Can I play Xcloud throught TOR if the service is not available in my country? I don’t think so
TOR for me is soooo slow
If I only knew how to speed it up
You hear about vpns more because theres a financial incentive for service providers to shill them as products. Theres no similar financial incentive for tor.
Your use case will dictate which one (or both) that you use and how.
When you do your first connection through TOR (via 3 servers ultimately) your ISP can technically see that first access point you make. Using VPN before TOR is another layer of safety and anonymity.

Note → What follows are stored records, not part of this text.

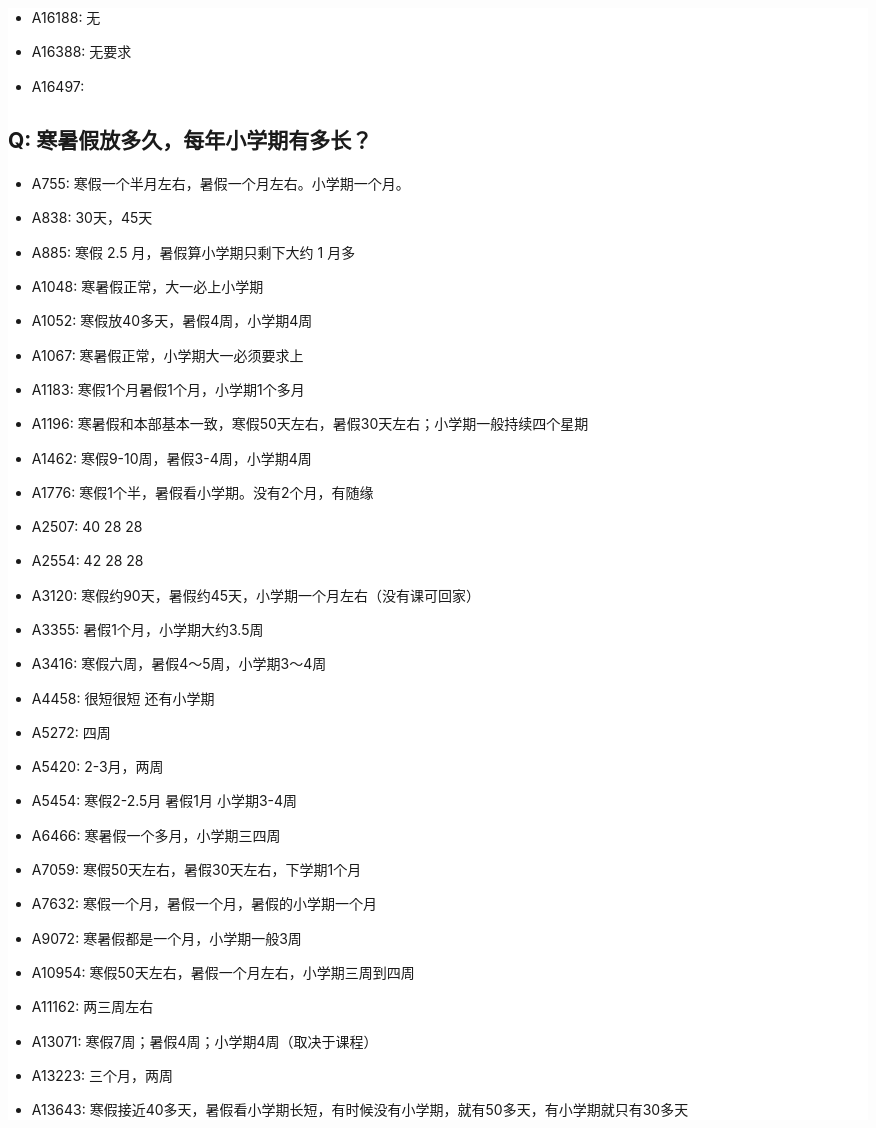 - A16188: 无

- A16388: 无要求

- A16497: 

## Q: 寒暑假放多久，每年小学期有多长？

- A755: 寒假一个半月左右，暑假一个月左右。小学期一个月。

- A838: 30天，45天

- A885: 寒假 2.5 月，暑假算小学期只剩下大约 1 月多

- A1048: 寒暑假正常，大一必上小学期

- A1052: 寒假放40多天，暑假4周，小学期4周

- A1067: 寒暑假正常，小学期大一必须要求上

- A1183: 寒假1个月暑假1个月，小学期1个多月

- A1196: 寒暑假和本部基本一致，寒假50天左右，暑假30天左右；小学期一般持续四个星期

- A1462: 寒假9-10周，暑假3-4周，小学期4周

- A1776: 寒假1个半，暑假看小学期。没有2个月，有随缘

- A2507: 40 28 28

- A2554: 42 28 28

- A3120: 寒假约90天，暑假约45天，小学期一个月左右（没有课可回家）

- A3355: 暑假1个月，小学期大约3.5周

- A3416: 寒假六周，暑假4～5周，小学期3～4周

- A4458: 很短很短 还有小学期

- A5272: 四周

- A5420: 2-3月，两周

- A5454: 寒假2-2.5月 暑假1月 小学期3-4周

- A6466: 寒暑假一个多月，小学期三四周

- A7059: 寒假50天左右，暑假30天左右，下学期1个月

- A7632: 寒假一个月，暑假一个月，暑假的小学期一个月

- A9072: 寒暑假都是一个月，小学期一般3周

- A10954: 寒假50天左右，暑假一个月左右，小学期三周到四周

- A11162: 两三周左右

- A13071: 寒假7周；暑假4周；小学期4周（取决于课程）

- A13223: 三个月，两周

- A13643: 寒假接近40多天，暑假看小学期长短，有时候没有小学期，就有50多天，有小学期就只有30多天
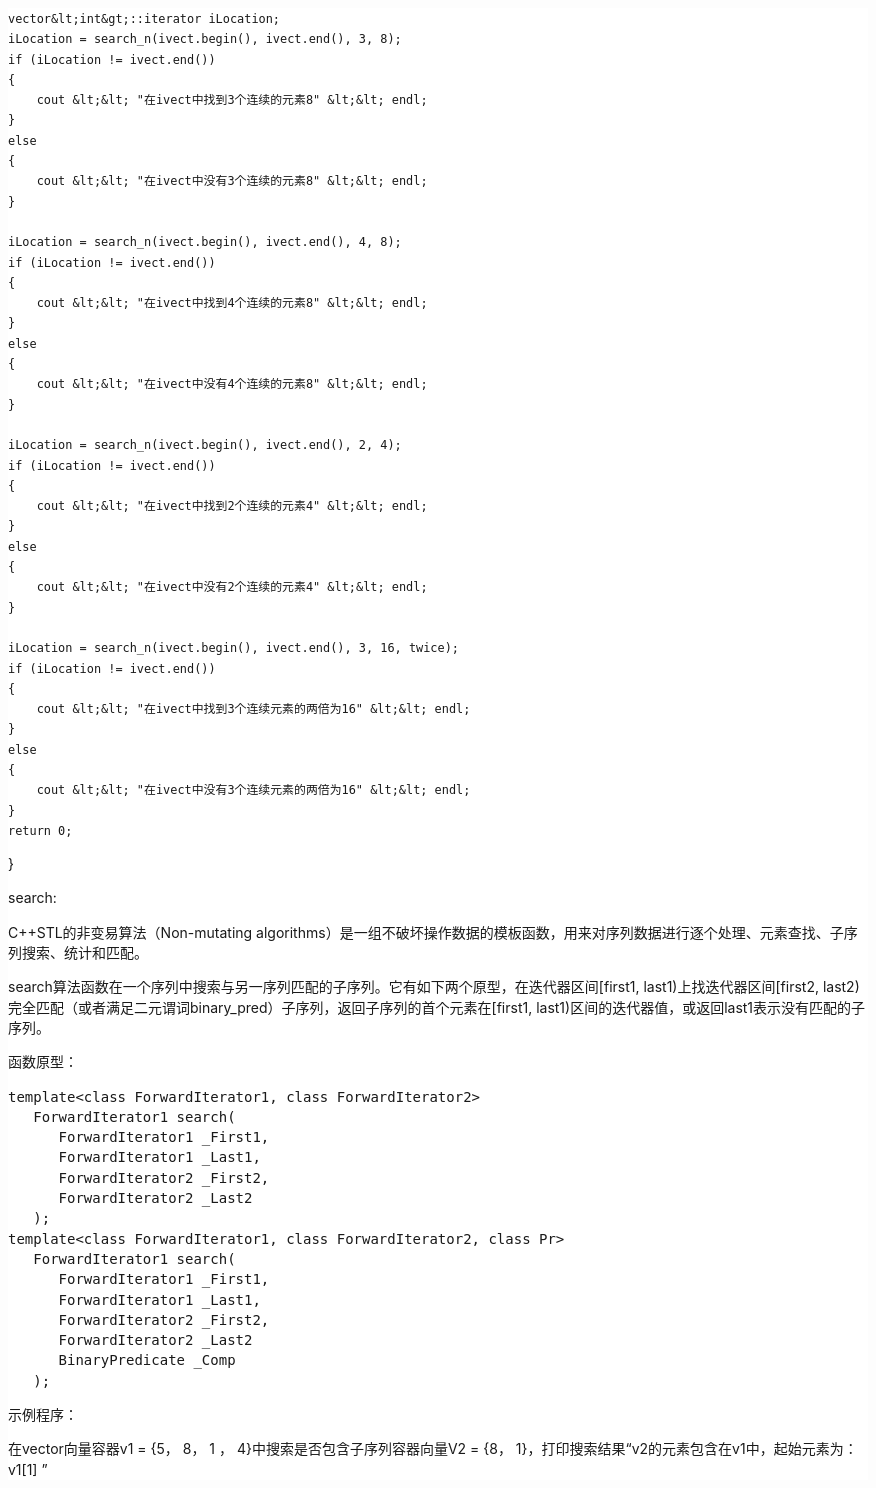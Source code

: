     vector&lt;int&gt;::iterator iLocation;
    iLocation = search_n(ivect.begin(), ivect.end(), 3, 8);
    if (iLocation != ivect.end())
    {
        cout &lt;&lt; "在ivect中找到3个连续的元素8" &lt;&lt; endl;
    }
    else
    {
        cout &lt;&lt; "在ivect中没有3个连续的元素8" &lt;&lt; endl;
    }

    iLocation = search_n(ivect.begin(), ivect.end(), 4, 8);
    if (iLocation != ivect.end())
    {
        cout &lt;&lt; "在ivect中找到4个连续的元素8" &lt;&lt; endl;
    }
    else
    {
        cout &lt;&lt; "在ivect中没有4个连续的元素8" &lt;&lt; endl;
    }

    iLocation = search_n(ivect.begin(), ivect.end(), 2, 4);
    if (iLocation != ivect.end())
    {
        cout &lt;&lt; "在ivect中找到2个连续的元素4" &lt;&lt; endl;
    }
    else
    {
        cout &lt;&lt; "在ivect中没有2个连续的元素4" &lt;&lt; endl;
    }

    iLocation = search_n(ivect.begin(), ivect.end(), 3, 16, twice);
    if (iLocation != ivect.end())
    {
        cout &lt;&lt; "在ivect中找到3个连续元素的两倍为16" &lt;&lt; endl;
    }
    else
    {
        cout &lt;&lt; "在ivect中没有3个连续元素的两倍为16" &lt;&lt; endl;
    }
    return 0;
}</pre>
<p>search:</p>
<p>  C++STL的非变易算法（Non-mutating algorithms）是一组不破坏操作数据的模板函数，用来对序列数据进行逐个处理、元素查找、子序列搜索、统计和匹配。</p>
<p>      search算法函数在一个序列中搜索与另一序列匹配的子序列。它有如下两个原型，在迭代器区间[first1, last1)上找迭代器区间[first2, last2)完全匹配（或者满足二元谓词binary_pred）子序列，返回子序列的首个元素在[first1, last1)区间的迭代器值，或返回last1表示没有匹配的子序列。</p>
<p>     函数原型：</p>
<pre class="lang:default decode:true ">template&lt;class ForwardIterator1, class ForwardIterator2&gt;
   ForwardIterator1 search(
      ForwardIterator1 _First1,
      ForwardIterator1 _Last1,
      ForwardIterator2 _First2,
      ForwardIterator2 _Last2
   );
template&lt;class ForwardIterator1, class ForwardIterator2, class Pr&gt;
   ForwardIterator1 search(
      ForwardIterator1 _First1,
      ForwardIterator1 _Last1,
      ForwardIterator2 _First2,
      ForwardIterator2 _Last2
      BinaryPredicate _Comp
   ); </pre>
<p>  示例程序：</p>
<p>     在vector向量容器v1 = {5， 8， 1 ， 4}中搜索是否包含子序列容器向量V2 = {8， 1}，打印搜索结果“v2的元素包含在v1中，起始元素为：v1[1] ”</p>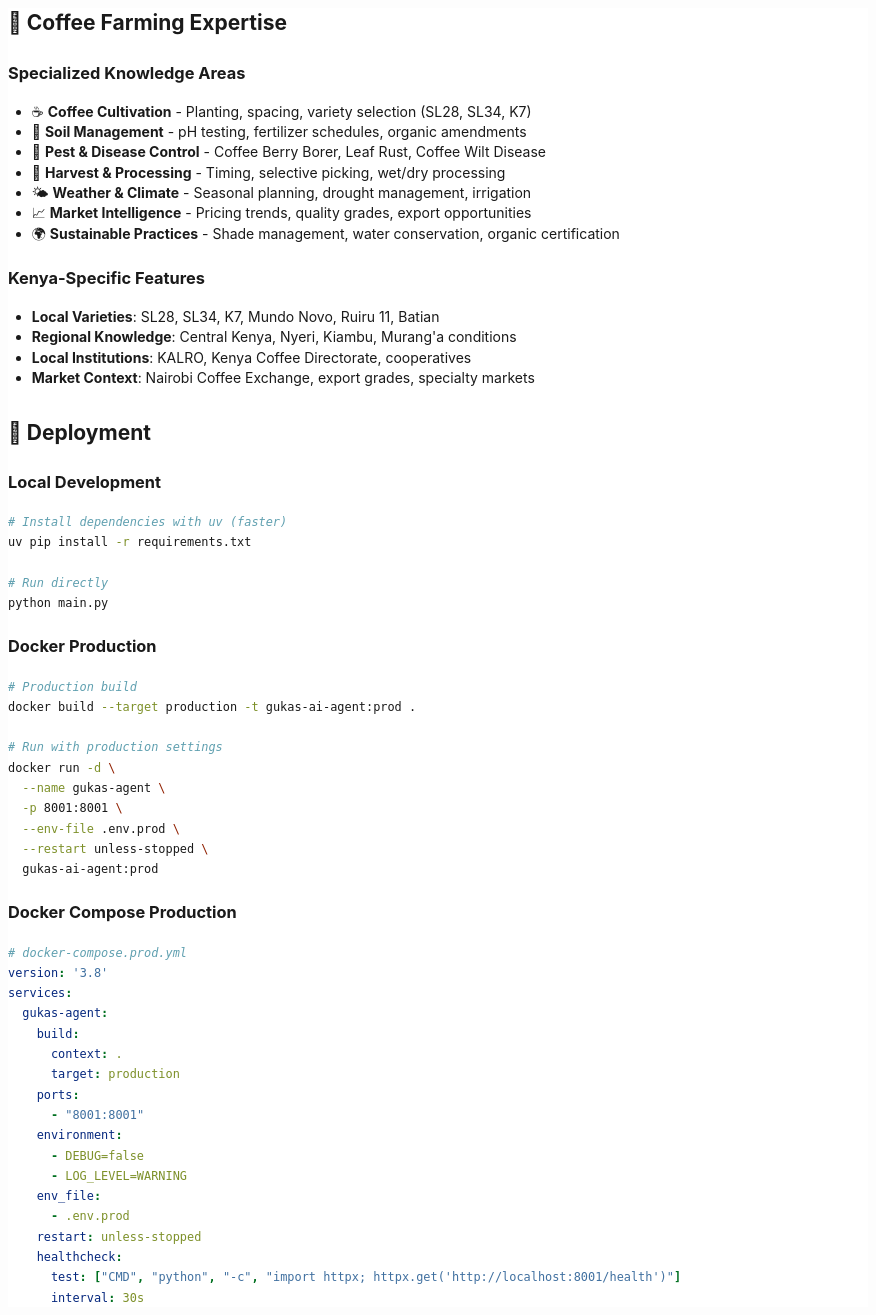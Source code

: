 ## 🤝 **Coffee Farming Expertise**

### **Specialized Knowledge Areas**
- ☕ **Coffee Cultivation** - Planting, spacing, variety selection (SL28, SL34, K7)
- 🌱 **Soil Management** - pH testing, fertilizer schedules, organic amendments
- 🐛 **Pest & Disease Control** - Coffee Berry Borer, Leaf Rust, Coffee Wilt Disease
- 🌾 **Harvest & Processing** - Timing, selective picking, wet/dry processing
- 🌤️ **Weather & Climate** - Seasonal planning, drought management, irrigation
- 📈 **Market Intelligence** - Pricing trends, quality grades, export opportunities
- 🌍 **Sustainable Practices** - Shade management, water conservation, organic certification

### **Kenya-Specific Features**
- **Local Varieties**: SL28, SL34, K7, Mundo Novo, Ruiru 11, Batian
- **Regional Knowledge**: Central Kenya, Nyeri, Kiambu, Murang'a conditions
- **Local Institutions**: KALRO, Kenya Coffee Directorate, cooperatives
- **Market Context**: Nairobi Coffee Exchange, export grades, specialty markets

## 🚀 **Deployment**

### **Local Development**
```bash
# Install dependencies with uv (faster)
uv pip install -r requirements.txt

# Run directly
python main.py
```

### **Docker Production**
```bash
# Production build
docker build --target production -t gukas-ai-agent:prod .

# Run with production settings
docker run -d \
  --name gukas-agent \
  -p 8001:8001 \
  --env-file .env.prod \
  --restart unless-stopped \
  gukas-ai-agent:prod
```

### **Docker Compose Production**
```yaml
# docker-compose.prod.yml
version: '3.8'
services:
  gukas-agent:
    build:
      context: .
      target: production
    ports:
      - "8001:8001"
    environment:
      - DEBUG=false
      - LOG_LEVEL=WARNING
    env_file:
      - .env.prod
    restart: unless-stopped
    healthcheck:
      test: ["CMD", "python", "-c", "import httpx; httpx.get('http://localhost:8001/health')"]
      interval: 30s
```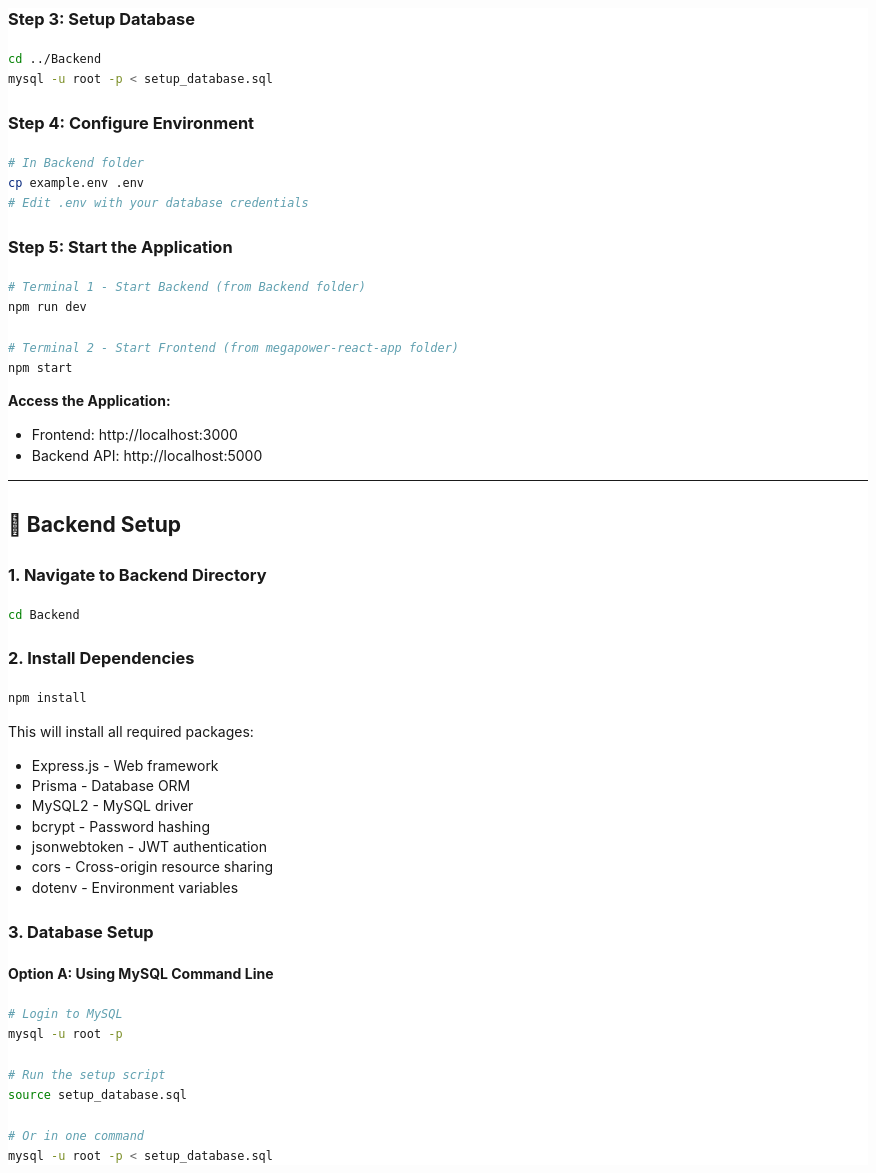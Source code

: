 ### Step 3: Setup Database
```bash
cd ../Backend
mysql -u root -p < setup_database.sql
```

### Step 4: Configure Environment
```bash
# In Backend folder
cp example.env .env
# Edit .env with your database credentials
```

### Step 5: Start the Application
```bash
# Terminal 1 - Start Backend (from Backend folder)
npm run dev

# Terminal 2 - Start Frontend (from megapower-react-app folder)
npm start
```

**Access the Application:**
- Frontend: http://localhost:3000
- Backend API: http://localhost:5000

---

## 🔧 Backend Setup

### 1. Navigate to Backend Directory
```bash 
cd Backend
```

### 2. Install Dependencies
```bash
npm install
```

This will install all required packages:
- Express.js - Web framework
- Prisma - Database ORM
- MySQL2 - MySQL driver
- bcrypt - Password hashing
- jsonwebtoken - JWT authentication
- cors - Cross-origin resource sharing
- dotenv - Environment variables

### 3. Database Setup

#### Option A: Using MySQL Command Line
```bash
# Login to MySQL
mysql -u root -p

# Run the setup script
source setup_database.sql

# Or in one command
mysql -u root -p < setup_database.sql
```
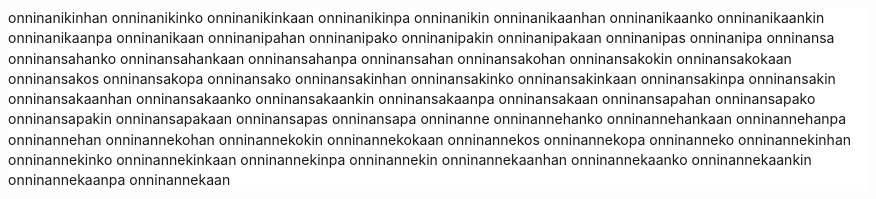 onninanikinhan
onninanikinko
onninanikinkaan
onninanikinpa
onninanikin
onninanikaanhan
onninanikaanko
onninanikaankin
onninanikaanpa
onninanikaan
onninanipahan
onninanipako
onninanipakin
onninanipakaan
onninanipas
onninanipa
onninansa
onninansahanko
onninansahankaan
onninansahanpa
onninansahan
onninansakohan
onninansakokin
onninansakokaan
onninansakos
onninansakopa
onninansako
onninansakinhan
onninansakinko
onninansakinkaan
onninansakinpa
onninansakin
onninansakaanhan
onninansakaanko
onninansakaankin
onninansakaanpa
onninansakaan
onninansapahan
onninansapako
onninansapakin
onninansapakaan
onninansapas
onninansapa
onninanne
onninannehanko
onninannehankaan
onninannehanpa
onninannehan
onninannekohan
onninannekokin
onninannekokaan
onninannekos
onninannekopa
onninanneko
onninannekinhan
onninannekinko
onninannekinkaan
onninannekinpa
onninannekin
onninannekaanhan
onninannekaanko
onninannekaankin
onninannekaanpa
onninannekaan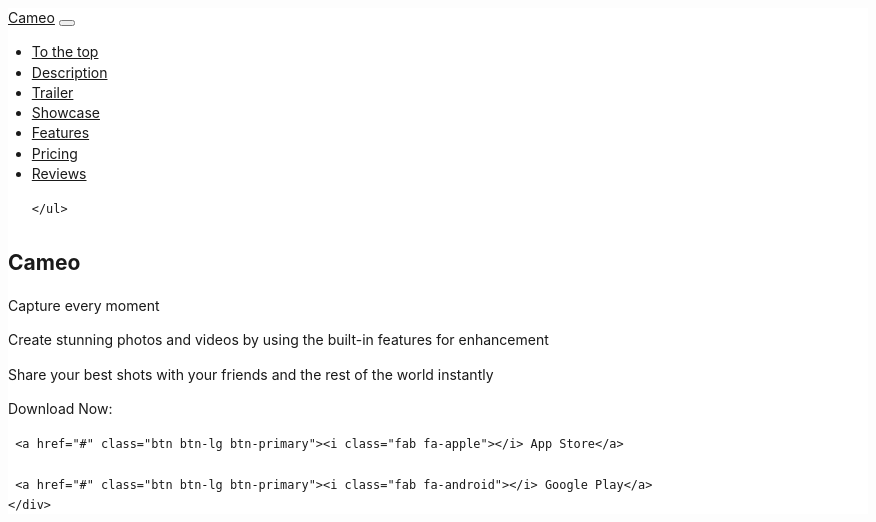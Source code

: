   </head>
  <body>
    <!-- NAVIGATION--------NAVIGATION--------NAVIGATION -->
   <nav class="navbar bg-primary navbar-dark navbar-expand-md fixed-top"><a href="#" class="navbar-brand"><i class="fa fa-camera-retro" aria-hidden="true"></i> Cameo</a>
<button type="button" class="navbar-toggler navbar-toggler-right" data-toggle="collapse" data-target="#navbarNav" aria-controls="navbarNav" aria-expanded="false" aria-label="Toggle navigation">
	<span class="navbar-toggler-icon"></span>

</button>

 
<div class="collapse navbar-collapse" id="navbarNav">
 	<ul class="navbar-nav">
		<li class="nav-item">
			<a href="#top" class="nav-link">To the top</a>
		</li>
	<li class="nav-item">
			<a href="#description" class="nav-link">Description</a>
		</li>
	<li class="nav-item">
			<a href="#trailer" class="nav-link">Trailer</a>
		</li>
	<li class="nav-item">
			<a href="#showcase" class="nav-link">Showcase</a>
		</li>
	<li class="nav-item">
			<a href="#features" class="nav-link">Features</a>
		</li>
	<li class="nav-item">
			<a href="#section-pricing" class="nav-link">Pricing</a>
		</li>
	<li class="nav-item">
			<a href="#reviews" class="nav-link">Reviews</a>
		</li>
	
	</ul>
</div>
   </nav>
   
<section id="top" class="jumbotron jumbotron-fluid text-white d-flex justify-content-center align-items-center">
	<div class="container text-center">
		<h1 class="display-1 text-primary text-uppercase">Cameo</h1>
		<p class="display-4 d-none d-sm-block">Capture every moment</p>
		<p class="lead">Create stunning photos and videos by using the built-in features for enhancement</p>
		<p class="lead">Share your best shots with your friends and the rest of the world instantly</p>
	 <p><stong>Download Now:</stong></p>
   
	 <a href="#" class="btn btn-lg btn-primary"><i class="fab fa-apple"></i> App Store</a>

	 <a href="#" class="btn btn-lg btn-primary"><i class="fab fa-android"></i> Google Play</a>
	</div>
</section>
<div class="container">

VPN and Tor are different technologies.
But I do understand why you asked the question. And it’s due to the general misconception that VPNs are for privacy. Just so you know not all VPNs are built for privacy, as the AH configuration that can be implemented on some VPN can reveal some information about a packet. Even the esp vpn that’s more commonly implemented encrypts your data to third party then the third party routes your traffic, still not private in its entirety. So basically purpose of VPN is to securely join you to a private network as if you were physically connected to that network while offering speed and security
On the other hand TORs goal is privacy, and due to the hops between nodes a great deal of speed is lost.
VPNs are great to bypass restrictions, while many platform restrict access through the tor network
Mullvlad is great but something feels off. You remember Skynet Ecc app who was developed by FBI to “offer ultimate privacy”. Just saying
I’m pretty sure if you chain 3 to 5 different VPN companies from different jurisdiction areas it would be super annoying for anyone to trace your traffic back to you.
Not at all impossible, maybe even less safe than tor but for sure more practical and less suspicious.
There are VPN companies where one can pay with cryptocurrency. If you’re going to use cryptocurrency then Monero would be practically untraceable where as if you pay in say Bitcoin, Ethereum or almost every other currency then it’s as easy as looking from which exchange that payment came. If no one accepts monero, you could use a non kyc exchange but if you visit such an exchange and the traffic is logged anywhere, then it will be easier to correlate your traffic if they get one of the VPN providers you used to give out the transaction id, so yeah, Monero is probably where it’s at.
With a VPN I don’t have to wait 6 minutes for a single site to load
It’s fairly easy to compromise TOR…
The issue is now with virtualisation you can spin up thousands of exit nodes in a region and figure out the source of the traffic. Or… you can do it the easy way with a simple browser exploit hahahahah!!
Because I’d rather not let my ISP know what I’m doing either.
The normal person doesn’t know how to use the . There’s also a negative condemnation attached to it, so why not just not give them that info anyways.
Also, vpns are much more dynamic. Easy to turn on and off.
I don’t appreciate the data collection associated with Tor
Most people touting VPNs and privacy don’t have enough operational security experience or technical knowledge to really evade things that go in-band over those VPNs like browser fingerprints, mobile device network switching or identity seperation. Anonymity is much, much more difficult to manage than simply spinning up a VPN.
TOR isn’t a VPN. That’s the main thing you’re missing.
I would humbly suggest using the limited resources of TOR only as really needed. People in some counties really need it while people in more open places might not. If you are able help support TOR by donating or running a node or bridge.
It all depends on your goal. 10+ years ago I was using TOR in high school to bypass restrictions bc most VPNs were getting flagged.
They both have their purposes for certain tasks.
In the grand scheme of things TOR is -small- There’s only like 10k operational nodes. And traffic of around 300gbit/second total.
Operational cost of the network is only around a million dollars a year. Cost of compromising it isn’t really even state actor level. A bored rich dude could do it over several years slowly adding in nodes over time. The harder part is probably generating credible contact information so people thing that you are a bunch of volunteers.
I have little doubt that the NSA has been doing just that. Simply because the budget needed to do so is basically a rounding error on their books.
Looks like Germany keeps taking a shot at it for some reason. They just aren’t exactly patient about it and got their stuff manually delisted. You can’t just dump an pile of servers on there at once and expect not to be noticed. But even then I think they were able to grab up to 2% of traffic on the network for a bit.
Isn’t this classically known as a bad idea? Has something changed in the last 5 or so yrs? I haven’t been paying attention to TOR at all in a long time.
https://blog.torproject.org/bittorrent-over-tor-isnt-good-idea/
Compromising Tor Anonymity - Exploiting P2P Information Leakage
Generally tor is slower and a fair bit overkill for the average user who just wants their ip to come from another country
If you torrent stuff, don’t use tor. Tor wasn’t really designed for the p2p network. It will be extremely slow. It doesn’t support udp traffic, so you may still leak your IP address.